Many of the written threats that Florez received bear the watermark of Los Rastrojos Comandos Urbanos, an active paramilitary group with ties to drug trafficking.
The Center for Public Integrity made numerous attempts to reach Drummond for comment on allegations that it has used the group to try to intimidate Sintramienergetica leaders like Florez; a spokesman said he could not respond to any questions on the matter. In a recent statement, the company’s lawyers asserted, “Drummond has never paid or otherwise assisted any illegal group in Colombia, whether paramilitary or guerilla [sic].”
Nonetheless, Drummond has been named in several lawsuits alleging financial ties to paramilitary groups since the mid-1990s.
Drummond — a closely held company based in Birmingham, Alabama, with revenues that reached $3 billion last year—has helped Colombia become the world’s fourth-largest coal exporter. Heman Drummond started the business in 1935 on the backs of mules that were used to haul loads of coal from its mines in Alabama. Under the leadership of his son, Garry, the company expanded, securing a contract to extract coal in La Loma, in the Cesar Department of Northeast Colombia in the late 1980s.
While its Colombian operations quickly became a significant revenue stream for the company, security issues and labor disputes have always been substantial obstacles for Drummond’s business. And, according to its workers, intimidation has become routine in a country where trade union leaders are often viewed as subversives.
Until last month, Florez served as a local president of Sintramienergetica, a labor union in Colombia that represents the employees of Drummond Company, a U.S.-based coal-mining firm, in a country known for some of the world’s most severe violence against union leaders. Florez has been a Drummond employee for 17 years and active in the union for the last 14. Most recently, he worked as a marine operations technician in Drummond’s port near Santa Marta, where its coal is shipped out on barges.
But his position as a union leader has also meant he’s attracted a significant number of threats, including attempts on his life, which happen to spike around labor disputes, he said. In July 2013 the union went on strike, calling for a pay raise and to move from an hourly wage to a salary, among other demands.
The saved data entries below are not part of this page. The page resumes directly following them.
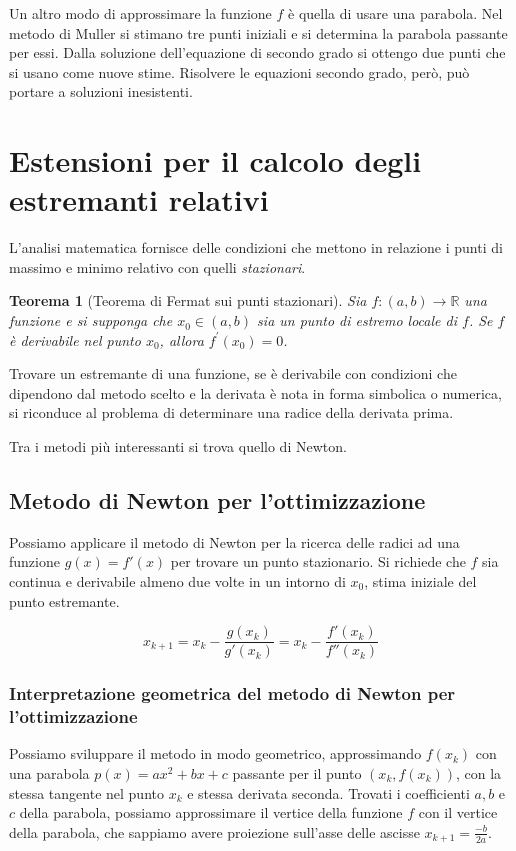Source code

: \documentclass[12pt]{article}
\theoremstyle{plain}%
\newtheorem{thm}{Teorema}[section]
\theoremstyle{definition}
\theoremstyle{remark}
\begin{document}
Un altro modo di approssimare la funzione $f$ è quella di usare una parabola.
Nel metodo di Muller si stimano tre punti iniziali e si determina la parabola
passante per essi. Dalla soluzione dell'equazione di secondo grado si ottengo
due punti che si usano come nuove stime.
Risolvere le equazioni secondo grado, però, può portare a soluzioni inesistenti.

\section{Estensioni per il calcolo degli estremanti relativi}

L'analisi matematica fornisce delle condizioni che mettono in relazione i punti
di massimo e minimo relativo con quelli \textit{stazionari}.

\begin{thm}[Teorema di Fermat sui punti stazionari]
Sia $f :(a, b) \to \mathbb{R}$ una funzione e si supponga che $x_0 \in  (a, b)$
sia un punto di estremo locale di $f$. Se $f$ è derivabile nel punto $x_0$,
allora $f^{\prime}(x_0) = 0$.
\end{thm}

Trovare un estremante di una funzione, se è derivabile con condizioni che
dipendono dal metodo scelto e la derivata è nota in forma simbolica o numerica,
si riconduce al problema di determinare una radice della derivata prima.

Tra i metodi più interessanti si trova quello di Newton.

\subsection{Metodo di Newton per l'ottimizzazione}

Possiamo applicare il metodo di Newton per la ricerca delle radici ad una
funzione $g(x) = f'(x)$ per trovare un punto stazionario. Si richiede che $f$
sia continua e derivabile almeno due volte in un intorno di $x_0$, stima iniziale
del punto estremante.

$$x_{k + 1} = x_k - \frac{g(x_k)}{g'(x_k)} = x_k - \frac{f'(x_k)}{f''(x_k)}$$

\subsubsection[Interpretazione geometrica]{Interpretazione geometrica del metodo di Newton per l'ottimizzazione}

Possiamo sviluppare il metodo in modo geometrico, approssimando $f(x_k)$ con una parabola $p(x) = a x^2 + bx + c$
passante per il punto $\left(x_k, f(x_k)\right)$, con la stessa tangente nel punto $x_k$ e stessa derivata seconda.
Trovati i coefficienti $a, b$ e $c$ della parabola, possiamo approssimare il vertice della funzione $f$
con il vertice della parabola, che sappiamo avere proiezione sull'asse delle ascisse $x_{k+1} = \frac{-b}{2a}$.
\end{document}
For 53 days the strike wore on amid tense negotiations, while the threats that Florez and his colleagues received only accelerated.
“They said if we didn’t lift the strike we’d be a target,” Florez said, describing some of the phone calls he received. “They said they already knew where my family was.”
Many of the written threats that Florez received bear the watermark of Los Rastrojos Comandos Urbanos, an active paramilitary group with ties to drug trafficking.
The Center for Public Integrity made numerous attempts to reach Drummond for comment on allegations that it has used the group to try to intimidate Sintramienergetica leaders like Florez; a spokesman said he could not respond to any questions on the matter. In a recent statement, the company’s lawyers asserted, “Drummond has never paid or otherwise assisted any illegal group in Colombia, whether paramilitary or guerilla [sic].”
Nonetheless, Drummond has been named in several lawsuits alleging financial ties to paramilitary groups since the mid-1990s.
Drummond — a closely held company based in Birmingham, Alabama, with revenues that reached $3 billion last year—has helped Colombia become the world’s fourth-largest coal exporter. Heman Drummond started the business in 1935 on the backs of mules that were used to haul loads of coal from its mines in Alabama. Under the leadership of his son, Garry, the company expanded, securing a contract to extract coal in La Loma, in the Cesar Department of Northeast Colombia in the late 1980s.
While its Colombian operations quickly became a significant revenue stream for the company, security issues and labor disputes have always been substantial obstacles for Drummond’s business. And, according to its workers, intimidation has become routine in a country where trade union leaders are often viewed as subversives.